Internet could crash elections

Voting online would not be a safe guarantee, given a number of logistical problems, such as hackers. With the simple click of a button, Internet users can shop, pay bills and obsess over social networking

Voting online would not be a safe guarantee, given a number of logistical problems, such as hackers.

With the simple click of a button, Internet users can shop, pay bills and obsess over social networking sites like Facebook and Twitter.

As of Nov. 2, United States overseas and military voters will also be able to use the Internet to cast their ballots for the midterm elections.

What is troubling to election officials is that the Internet is often prone to a range of malfunctions and problems, including privacy breaches, especially when it comes to shopping, paying bills and social networking.joshua fernandez

Voting for elected officials would undoubtedly be added to that list.

“Computers are open to hacking, and a lot of people in other countries are intent on disrupting everything,” said Mark Cohen, an assistant adjunct professor of political science. “We also have people in our own country trying to do the same thing.”

Time magazine reported on Oct. 15 that the Board of Elections and Ethics in Washington, D.C., tested online voting and invited hackers to attempt breaching the system’s defenses. After one day of testing, J. Alex Halderman, a computer scientist at the University of Michigan who led the hacking assault, and his graduate students found a flaw in the system’s design and were able to change ballots and serenade online voters with the university’s fight song.

It’s understandable why election officials would want to give voters this opportunity. Although Washington’s test trial led officials to cancel online voting, 33 states, including Arizona and West Virginia, are still following through with the online ballot casting because of the problems overseas voters often encounter.

A 2009 Pew Center study found that 16 states did provide military members, their spouses and other citizens overseas an adequate amount of time to vote.

Congress passed the Military and Overseas Voters Empowerment Act last year to require states to get ballots to overseas citizens 45 days before an election, but the instant gratification afforded by the Internet seems attractive because of the short time it would take ballots to reach officials.

But overseas voters are too critical in elections to risk hacking dilemmas. Cohen said that in November 2000, for example, overseas voters were a major factor in the Florida recount during the presidential election.

In a July 2001 article, the New York Times released its findings of the 2,490 ballots from U.S. citizens living abroad that were counted as legal votes despite many that were postmarked after the election or not at all.

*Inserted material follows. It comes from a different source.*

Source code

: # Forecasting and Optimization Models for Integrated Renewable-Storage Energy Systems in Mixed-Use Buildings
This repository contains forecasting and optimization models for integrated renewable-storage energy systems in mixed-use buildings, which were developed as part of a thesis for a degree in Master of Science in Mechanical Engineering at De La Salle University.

The report found 680 questionable votes and said that “although it is not known for whom the flawed ballots were cast, four out of five were accepted in countries carried by [former President George W.] Bush,” and that overseas ballots, which were “the only votes that could legally be received and counted after Election Day, were judged by markedly different standards, depending on where they were counted.”

It’s bad enough complications grew out of the process for overseas voting, but to place that process online and add hacking to the mix is asking for a disaster of epic electorate proportions.

It isn’t hard to understand the attraction to voting over the Internet, especially if it were to ever open up to every U.S. voter.

“On the whole, voting turnout is poor, and unless you have a presidential election, turnout can sometimes be as low as 10 to 12 percent,” Cohen said. “This could turn that around because people could use excuses like ‘I can’t get off from work,’ or ‘I’m too lazy.’”

Time magazine reported that very few of the 33 states using online voting conducted a network test.

As a result of the computer-hacking potential, online voting should be put off until more secure, hack-proof systems exist.

It is a shame that voter turnout can dip as low as 10 percent in non-presidential elections. That level of turnout is not a democracy. But risking the alteration of thousands of overseas votes by one or more hackers is not a democracy either.